Unsuccessful traders look for markets to trade in a style that fits *their* personality. They look for momentum or trend or reversals of “overbought” or “oversold” moves. By imposing their biases on markets, they become inflexible and unable to adapt when the market’s personality changes.
The opposite of a trending stock market is not a choppy market. The opposite of a trending market is a rotational market. Many times, the market will indeed follow themes, but the themes play themselves out in relative terms. Perhaps growth stocks are outperforming defensive sectors; perhaps small caps are outperforming large cap stocks. The patterns of what is strong and what is weak define the themes for a given market session.
Part of the challenge of short-term trading is that we cannot blindly assume that yesterday’s patterns of strength and weakness will play themselves out today. Rather, we have to first sit back and observe the various components of the market and how they’re behaving to identify today’s market personality. This is key to trading psychology: an active trader (as opposed to an investor) does not attempt to predict market action based on top-down criteria. The active trader waits to see the bottom-up activity that reveals the patterns of trading here and now.

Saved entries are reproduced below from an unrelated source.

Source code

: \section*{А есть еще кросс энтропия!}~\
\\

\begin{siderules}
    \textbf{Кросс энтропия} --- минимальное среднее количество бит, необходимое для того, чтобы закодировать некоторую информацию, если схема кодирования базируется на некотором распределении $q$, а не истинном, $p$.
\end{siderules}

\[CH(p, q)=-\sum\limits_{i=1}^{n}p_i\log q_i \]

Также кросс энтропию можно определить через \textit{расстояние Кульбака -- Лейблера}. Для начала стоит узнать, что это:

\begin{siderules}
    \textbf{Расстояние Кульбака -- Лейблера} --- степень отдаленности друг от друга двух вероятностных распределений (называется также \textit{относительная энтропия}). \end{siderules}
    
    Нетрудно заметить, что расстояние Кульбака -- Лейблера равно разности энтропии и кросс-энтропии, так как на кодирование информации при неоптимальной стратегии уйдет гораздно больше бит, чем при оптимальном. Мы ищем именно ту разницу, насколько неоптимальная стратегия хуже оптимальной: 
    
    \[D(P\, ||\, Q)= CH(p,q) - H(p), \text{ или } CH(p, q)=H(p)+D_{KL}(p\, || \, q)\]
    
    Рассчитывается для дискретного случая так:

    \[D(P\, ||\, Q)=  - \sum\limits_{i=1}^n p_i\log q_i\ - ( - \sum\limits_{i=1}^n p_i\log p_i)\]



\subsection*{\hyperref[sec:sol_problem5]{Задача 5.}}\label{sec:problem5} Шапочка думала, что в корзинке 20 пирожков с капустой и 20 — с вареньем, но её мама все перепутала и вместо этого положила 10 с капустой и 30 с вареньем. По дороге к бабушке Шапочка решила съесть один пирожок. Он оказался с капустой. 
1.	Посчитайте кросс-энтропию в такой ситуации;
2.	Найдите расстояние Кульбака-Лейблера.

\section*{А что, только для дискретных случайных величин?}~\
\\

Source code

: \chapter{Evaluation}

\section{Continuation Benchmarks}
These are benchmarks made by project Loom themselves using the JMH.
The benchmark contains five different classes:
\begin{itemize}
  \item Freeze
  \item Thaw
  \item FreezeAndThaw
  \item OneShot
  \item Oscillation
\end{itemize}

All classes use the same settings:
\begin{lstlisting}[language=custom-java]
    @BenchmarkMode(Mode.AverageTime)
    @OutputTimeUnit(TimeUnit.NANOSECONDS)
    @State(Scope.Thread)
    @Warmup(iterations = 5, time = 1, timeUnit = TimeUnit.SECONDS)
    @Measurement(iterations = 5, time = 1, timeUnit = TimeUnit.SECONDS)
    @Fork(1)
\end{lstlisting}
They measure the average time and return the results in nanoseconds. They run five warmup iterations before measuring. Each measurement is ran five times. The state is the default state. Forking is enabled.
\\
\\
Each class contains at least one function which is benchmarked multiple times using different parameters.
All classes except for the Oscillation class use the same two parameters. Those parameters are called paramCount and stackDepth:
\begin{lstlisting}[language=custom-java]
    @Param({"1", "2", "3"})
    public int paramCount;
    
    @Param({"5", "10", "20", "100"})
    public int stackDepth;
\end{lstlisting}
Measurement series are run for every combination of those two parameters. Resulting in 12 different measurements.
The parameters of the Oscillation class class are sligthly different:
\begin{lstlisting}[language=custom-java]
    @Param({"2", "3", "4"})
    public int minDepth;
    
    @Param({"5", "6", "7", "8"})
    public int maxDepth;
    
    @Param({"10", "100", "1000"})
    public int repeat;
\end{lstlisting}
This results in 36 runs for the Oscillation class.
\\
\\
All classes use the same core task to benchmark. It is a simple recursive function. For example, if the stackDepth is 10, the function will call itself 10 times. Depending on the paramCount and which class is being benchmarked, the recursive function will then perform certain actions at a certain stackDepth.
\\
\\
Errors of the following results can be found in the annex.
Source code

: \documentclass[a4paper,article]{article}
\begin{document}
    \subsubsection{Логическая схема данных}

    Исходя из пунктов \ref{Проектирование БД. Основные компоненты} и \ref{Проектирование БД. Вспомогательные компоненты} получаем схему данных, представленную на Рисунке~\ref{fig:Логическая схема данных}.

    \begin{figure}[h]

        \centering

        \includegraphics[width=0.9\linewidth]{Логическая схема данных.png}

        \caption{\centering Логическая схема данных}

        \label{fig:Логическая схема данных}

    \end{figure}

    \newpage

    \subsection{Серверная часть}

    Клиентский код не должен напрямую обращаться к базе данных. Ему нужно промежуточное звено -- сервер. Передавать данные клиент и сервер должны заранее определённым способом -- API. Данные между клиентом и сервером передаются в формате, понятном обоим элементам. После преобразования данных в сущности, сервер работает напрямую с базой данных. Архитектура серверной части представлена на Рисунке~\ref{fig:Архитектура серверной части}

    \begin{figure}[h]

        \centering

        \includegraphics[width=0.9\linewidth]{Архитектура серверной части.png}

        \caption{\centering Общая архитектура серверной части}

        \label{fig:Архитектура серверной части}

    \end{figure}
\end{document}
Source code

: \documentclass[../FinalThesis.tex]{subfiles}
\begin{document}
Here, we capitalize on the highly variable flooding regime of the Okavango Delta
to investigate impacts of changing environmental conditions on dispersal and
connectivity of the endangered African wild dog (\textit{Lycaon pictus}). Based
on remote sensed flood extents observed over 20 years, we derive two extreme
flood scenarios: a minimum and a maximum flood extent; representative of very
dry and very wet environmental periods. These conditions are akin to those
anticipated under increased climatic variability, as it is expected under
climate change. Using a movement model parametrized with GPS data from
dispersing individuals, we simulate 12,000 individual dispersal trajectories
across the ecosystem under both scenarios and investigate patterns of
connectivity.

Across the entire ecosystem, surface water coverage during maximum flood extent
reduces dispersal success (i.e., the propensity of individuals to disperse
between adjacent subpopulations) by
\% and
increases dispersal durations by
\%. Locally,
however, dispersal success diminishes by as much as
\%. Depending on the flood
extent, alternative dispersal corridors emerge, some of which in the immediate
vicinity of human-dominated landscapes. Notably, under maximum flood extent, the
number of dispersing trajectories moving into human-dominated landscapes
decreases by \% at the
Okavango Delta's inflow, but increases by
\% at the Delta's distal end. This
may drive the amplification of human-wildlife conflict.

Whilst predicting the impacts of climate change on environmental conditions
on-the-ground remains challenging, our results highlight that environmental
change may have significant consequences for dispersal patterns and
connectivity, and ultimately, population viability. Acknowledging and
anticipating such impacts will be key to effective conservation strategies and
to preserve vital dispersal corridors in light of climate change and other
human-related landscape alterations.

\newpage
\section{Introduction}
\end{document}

Several tools are helpful in assessing the market’s personality from day to day:
1) Volume (and especially relative volume) – How does the volume at a give time of day today compare to yesterday’s volume at that time of day and the usual volume at that time of day? If volume expands meaningfully, we want to see how stocks are behaving with the new market participation. This will tell us who is participating and whether that participation is showing up in trending behavior or in the relative strength of one market segment vs. another. Conversely, when volume dries up, we want to see how different parts of the market are impacted by the lack of participation. What moves directionally in a quiet market tells us an important story.
2) NYSE TICK – How many stocks are trading on upticks vs. downticks as we move forward in the session and–most crucially–how is the upticking or downticking impacting the price of various segments of the market? We recently had a range-bound day in the morning that displayed strong selling pressure with negative TICK numbers. Many parts of the market failed to make new lows on this selling. The absorption of the selling pressure alerted the savvy trader that sellers would be trapped and, sure enough, their covering helped create a trending move during the day. Very often, new extremes in the TICK numbers alert us to strong buying or selling interest–and how that interest moves the market (and different parts of the market) tells an important story.
3) Short-term overbought/oversold readings – I use the adaptive moving average system from John Ehlers, which shows how shorter-term moving averages cross below and above longer-term ones. The adaptive part is that the readings for short-term and longer-term change depending upon the cyclical character of the market. As Ehlers has pointed out, this helps remove whipsaws from the indicator. Basically I want to see short-term oversold levels occurring at successively higher price lows or short-term overbought levels occurring at successively lower price highs. When sector ETFs show different patterns of overbought and oversold, that highlights a rotational market. In a strongly trending market, the cyclical quality of the price action will break down and we will get prolonged overbought or oversold readings across multiple market sectors.
An important edge comes from being quicker than other participants to see how the market’s character is playing itself out–and how it might be changing over time. Many traders underperform because they fail to see relative themes playing out in real time. If your trading is habitually bullish or bearish, you know that you’re not doing a good job of assessing and following the personality of the market.